_THE PROBLEM_
Search the records for the word "loss" and copy every line in which it occurs.

_SUPPLIED DATA_
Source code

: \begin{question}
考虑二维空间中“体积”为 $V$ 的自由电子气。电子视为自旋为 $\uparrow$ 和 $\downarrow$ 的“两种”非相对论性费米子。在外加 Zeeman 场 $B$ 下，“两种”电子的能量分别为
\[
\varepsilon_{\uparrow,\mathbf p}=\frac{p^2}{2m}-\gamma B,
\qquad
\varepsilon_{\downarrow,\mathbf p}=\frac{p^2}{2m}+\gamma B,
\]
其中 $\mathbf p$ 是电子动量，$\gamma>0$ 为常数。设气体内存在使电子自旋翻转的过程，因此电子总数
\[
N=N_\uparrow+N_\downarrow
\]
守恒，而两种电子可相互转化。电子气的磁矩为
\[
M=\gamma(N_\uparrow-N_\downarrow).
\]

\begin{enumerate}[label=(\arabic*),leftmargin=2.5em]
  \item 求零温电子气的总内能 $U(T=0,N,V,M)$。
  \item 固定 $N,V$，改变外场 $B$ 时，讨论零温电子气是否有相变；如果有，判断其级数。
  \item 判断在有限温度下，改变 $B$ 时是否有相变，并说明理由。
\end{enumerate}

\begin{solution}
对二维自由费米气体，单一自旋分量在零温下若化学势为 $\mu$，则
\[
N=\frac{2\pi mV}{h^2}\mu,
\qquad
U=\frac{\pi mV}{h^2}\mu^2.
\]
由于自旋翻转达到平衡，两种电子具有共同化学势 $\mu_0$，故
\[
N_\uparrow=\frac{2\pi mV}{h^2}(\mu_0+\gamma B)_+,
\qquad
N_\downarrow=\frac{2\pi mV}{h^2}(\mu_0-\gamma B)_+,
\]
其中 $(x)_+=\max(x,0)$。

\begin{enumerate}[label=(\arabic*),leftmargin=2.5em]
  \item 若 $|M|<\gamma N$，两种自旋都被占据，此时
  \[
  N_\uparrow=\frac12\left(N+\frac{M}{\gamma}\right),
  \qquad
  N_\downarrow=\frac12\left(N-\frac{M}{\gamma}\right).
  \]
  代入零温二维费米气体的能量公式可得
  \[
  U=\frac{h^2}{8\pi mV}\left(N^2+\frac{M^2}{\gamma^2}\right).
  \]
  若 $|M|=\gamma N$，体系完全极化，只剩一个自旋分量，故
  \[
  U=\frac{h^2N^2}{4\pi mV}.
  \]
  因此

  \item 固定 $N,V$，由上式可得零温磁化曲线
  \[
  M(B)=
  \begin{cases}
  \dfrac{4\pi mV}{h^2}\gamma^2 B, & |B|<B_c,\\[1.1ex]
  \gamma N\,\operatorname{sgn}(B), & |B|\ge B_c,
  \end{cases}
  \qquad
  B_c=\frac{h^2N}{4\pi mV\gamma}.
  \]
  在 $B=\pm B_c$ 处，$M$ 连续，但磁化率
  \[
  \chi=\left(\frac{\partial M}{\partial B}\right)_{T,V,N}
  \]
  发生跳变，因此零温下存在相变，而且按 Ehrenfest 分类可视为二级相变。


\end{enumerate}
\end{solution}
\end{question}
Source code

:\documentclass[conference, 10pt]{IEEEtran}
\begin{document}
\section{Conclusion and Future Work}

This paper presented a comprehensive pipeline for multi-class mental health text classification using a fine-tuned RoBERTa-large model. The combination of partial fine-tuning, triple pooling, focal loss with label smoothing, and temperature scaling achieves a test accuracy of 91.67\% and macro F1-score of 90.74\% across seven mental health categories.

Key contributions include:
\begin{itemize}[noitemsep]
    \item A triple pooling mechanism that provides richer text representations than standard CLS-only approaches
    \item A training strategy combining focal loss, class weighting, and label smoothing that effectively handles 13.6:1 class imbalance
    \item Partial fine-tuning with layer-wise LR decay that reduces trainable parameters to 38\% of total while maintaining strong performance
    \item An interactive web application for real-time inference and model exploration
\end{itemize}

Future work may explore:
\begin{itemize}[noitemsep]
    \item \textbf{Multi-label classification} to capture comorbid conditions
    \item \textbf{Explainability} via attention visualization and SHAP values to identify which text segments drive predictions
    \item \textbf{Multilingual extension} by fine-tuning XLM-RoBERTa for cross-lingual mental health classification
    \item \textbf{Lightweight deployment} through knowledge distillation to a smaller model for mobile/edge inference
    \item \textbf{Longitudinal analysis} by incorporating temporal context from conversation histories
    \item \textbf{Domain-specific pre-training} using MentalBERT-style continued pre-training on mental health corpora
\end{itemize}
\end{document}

_RESULT_
This paper presented a comprehensive pipeline for multi-class mental health text classification using a fine-tuned RoBERTa-large model. The combination of partial fine-tuning, triple pooling, focal loss with label smoothing, and temperature scaling achieves a test accuracy of 91.67\% and macro F1-score of 90.74\% across seven mental health categories.
    \item A training strategy combining focal loss, class weighting, and label smoothing that effectively handles 13.6:1 class imbalance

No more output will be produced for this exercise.